Sometimes you feel like some sun, sometimes you don't
Some days, there’s nothing more vitalizing than the sun’s warmth. Other days, cooling shade energizes with relief from the heat.
More than just a matter of personal comfort, research shows that managing the use of sun and shade can have a significant impact on a building’s energy efficiency.
Awnings with high-tech sensors and controls are making it easier than ever for homeowners to optimize these benefits.
When temperatures rise, solar gain – or the interior warmth generated by sunshine through windows – requires cooling systems to work harder. On hot days, shading windows with awnings can reduce cooling energy consumption by 25% or more, according to the Center for Sustainable Building Research at the University of Minnesota.

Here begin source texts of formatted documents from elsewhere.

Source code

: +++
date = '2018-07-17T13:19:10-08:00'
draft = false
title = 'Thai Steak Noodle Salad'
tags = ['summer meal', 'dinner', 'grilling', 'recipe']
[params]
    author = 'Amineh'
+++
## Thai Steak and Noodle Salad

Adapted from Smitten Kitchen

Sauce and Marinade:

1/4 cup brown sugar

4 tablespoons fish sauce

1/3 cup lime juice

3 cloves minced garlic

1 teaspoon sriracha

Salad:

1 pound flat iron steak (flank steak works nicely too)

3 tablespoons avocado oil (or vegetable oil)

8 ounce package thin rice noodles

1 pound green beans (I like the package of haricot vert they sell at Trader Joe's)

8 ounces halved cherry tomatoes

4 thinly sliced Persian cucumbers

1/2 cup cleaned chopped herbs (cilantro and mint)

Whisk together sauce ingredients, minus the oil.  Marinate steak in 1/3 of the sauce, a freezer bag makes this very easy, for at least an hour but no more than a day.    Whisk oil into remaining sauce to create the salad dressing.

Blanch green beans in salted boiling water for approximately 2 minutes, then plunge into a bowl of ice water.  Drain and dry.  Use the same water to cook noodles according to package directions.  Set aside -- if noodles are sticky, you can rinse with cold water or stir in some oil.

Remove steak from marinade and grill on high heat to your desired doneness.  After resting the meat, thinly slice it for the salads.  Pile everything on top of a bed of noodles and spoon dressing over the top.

However, when it’s cold outside, solar gain reduces a home’s demand for heat. Allowing the sun to shine through on colder days can substantially reduce heating energy consumption.
The widespread use of sensing and control devices in commercial applications has driven product development and mass production. Now these technologies are accessible to the average homeowner.
By applying shade control technologies, the greatest benefit to homeowners is the potential to reduce heating and cooling bills, which account for 56% of energy consumed, according to the U.S. Department of Energy.
“By managing solar gain – extending awnings when shade is beneficial, and retracting when not – homeowners can significantly reduce energy consumption, while improving home comfort,” says Michelle Sahlin, Managing Director of the Professional Awning Manufacturers Association (PAMA).